Every line that contains the word "share" should be copied from the records below.

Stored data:
# # #

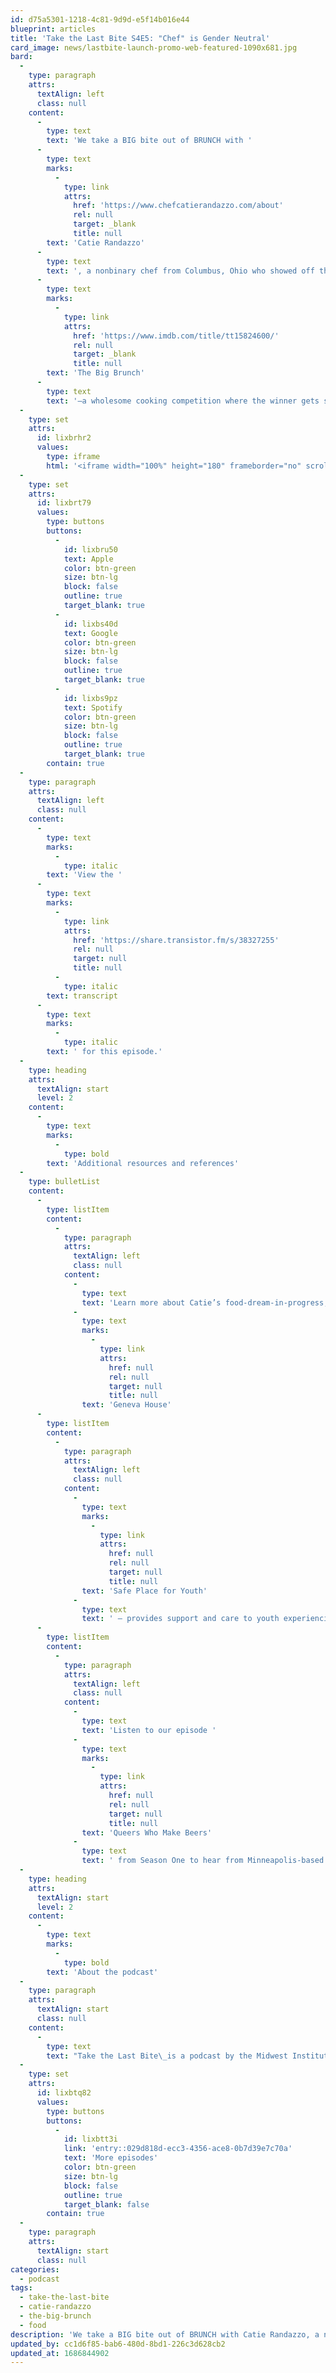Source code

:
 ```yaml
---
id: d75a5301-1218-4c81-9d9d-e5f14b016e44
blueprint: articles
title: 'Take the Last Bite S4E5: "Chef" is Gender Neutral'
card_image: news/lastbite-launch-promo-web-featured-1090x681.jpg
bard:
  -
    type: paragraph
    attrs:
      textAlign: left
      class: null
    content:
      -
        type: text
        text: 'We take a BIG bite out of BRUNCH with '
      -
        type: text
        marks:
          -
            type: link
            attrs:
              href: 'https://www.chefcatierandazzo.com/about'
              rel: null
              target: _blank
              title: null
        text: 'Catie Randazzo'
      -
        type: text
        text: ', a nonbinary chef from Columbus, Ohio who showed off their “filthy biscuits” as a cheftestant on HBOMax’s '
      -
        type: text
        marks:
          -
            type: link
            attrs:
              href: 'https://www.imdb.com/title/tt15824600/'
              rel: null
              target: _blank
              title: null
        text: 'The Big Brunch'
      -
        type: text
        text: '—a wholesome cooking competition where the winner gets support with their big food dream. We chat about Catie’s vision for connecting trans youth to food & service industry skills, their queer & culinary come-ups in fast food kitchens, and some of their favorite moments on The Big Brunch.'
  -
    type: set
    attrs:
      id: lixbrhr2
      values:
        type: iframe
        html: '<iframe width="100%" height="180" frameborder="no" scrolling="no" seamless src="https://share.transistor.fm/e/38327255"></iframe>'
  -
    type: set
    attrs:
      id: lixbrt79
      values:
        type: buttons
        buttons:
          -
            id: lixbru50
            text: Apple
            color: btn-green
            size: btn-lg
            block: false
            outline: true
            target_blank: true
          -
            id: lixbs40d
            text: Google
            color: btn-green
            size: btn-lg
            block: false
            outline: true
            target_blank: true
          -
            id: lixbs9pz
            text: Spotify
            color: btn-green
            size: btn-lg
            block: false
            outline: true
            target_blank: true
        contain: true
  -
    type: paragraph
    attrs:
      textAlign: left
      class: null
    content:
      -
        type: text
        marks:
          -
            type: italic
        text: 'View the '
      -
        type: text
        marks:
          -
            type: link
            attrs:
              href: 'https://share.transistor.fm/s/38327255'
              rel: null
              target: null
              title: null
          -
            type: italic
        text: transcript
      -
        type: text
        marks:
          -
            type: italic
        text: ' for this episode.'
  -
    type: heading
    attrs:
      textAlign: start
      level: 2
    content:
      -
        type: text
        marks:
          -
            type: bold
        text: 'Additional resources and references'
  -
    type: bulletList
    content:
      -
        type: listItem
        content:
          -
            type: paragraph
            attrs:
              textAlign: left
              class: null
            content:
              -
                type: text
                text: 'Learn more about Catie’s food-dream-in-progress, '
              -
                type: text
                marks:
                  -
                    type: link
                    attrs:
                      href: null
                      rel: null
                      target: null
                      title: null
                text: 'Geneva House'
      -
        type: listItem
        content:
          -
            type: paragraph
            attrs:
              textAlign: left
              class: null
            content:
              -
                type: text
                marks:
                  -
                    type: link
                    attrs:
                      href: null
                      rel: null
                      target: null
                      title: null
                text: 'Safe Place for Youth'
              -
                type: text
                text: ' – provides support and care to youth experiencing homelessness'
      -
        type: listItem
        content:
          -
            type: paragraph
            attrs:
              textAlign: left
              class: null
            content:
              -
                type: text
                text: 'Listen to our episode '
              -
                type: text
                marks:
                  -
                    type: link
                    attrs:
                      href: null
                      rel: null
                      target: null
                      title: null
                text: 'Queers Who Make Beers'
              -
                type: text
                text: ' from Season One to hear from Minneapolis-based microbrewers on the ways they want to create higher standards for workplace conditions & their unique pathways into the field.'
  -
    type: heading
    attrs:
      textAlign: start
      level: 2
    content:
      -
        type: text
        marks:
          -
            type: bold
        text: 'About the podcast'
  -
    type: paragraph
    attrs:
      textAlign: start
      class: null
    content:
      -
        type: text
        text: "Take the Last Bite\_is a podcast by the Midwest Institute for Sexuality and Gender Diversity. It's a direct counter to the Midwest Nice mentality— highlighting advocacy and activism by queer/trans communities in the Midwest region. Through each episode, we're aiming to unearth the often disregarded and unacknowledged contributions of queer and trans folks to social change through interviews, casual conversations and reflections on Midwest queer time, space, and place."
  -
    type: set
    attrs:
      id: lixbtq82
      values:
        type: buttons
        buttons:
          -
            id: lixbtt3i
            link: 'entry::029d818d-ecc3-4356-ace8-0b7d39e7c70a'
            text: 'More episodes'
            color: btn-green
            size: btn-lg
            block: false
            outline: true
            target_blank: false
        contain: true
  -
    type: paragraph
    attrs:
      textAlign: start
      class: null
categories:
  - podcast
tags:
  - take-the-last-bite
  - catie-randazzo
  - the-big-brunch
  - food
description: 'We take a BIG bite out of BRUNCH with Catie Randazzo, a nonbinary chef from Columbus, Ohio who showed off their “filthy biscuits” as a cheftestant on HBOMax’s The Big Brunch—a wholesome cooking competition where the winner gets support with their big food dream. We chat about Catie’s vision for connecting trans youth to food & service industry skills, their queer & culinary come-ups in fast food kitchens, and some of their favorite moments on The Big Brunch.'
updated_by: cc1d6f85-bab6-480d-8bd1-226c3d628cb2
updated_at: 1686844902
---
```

# # #

» **Answer for this exercise**:
        html: '<iframe width="100%" height="180" frameborder="no" scrolling="no" seamless src="https://share.transistor.fm/e/38327255"></iframe>'
              href: 'https://share.transistor.fm/s/38327255'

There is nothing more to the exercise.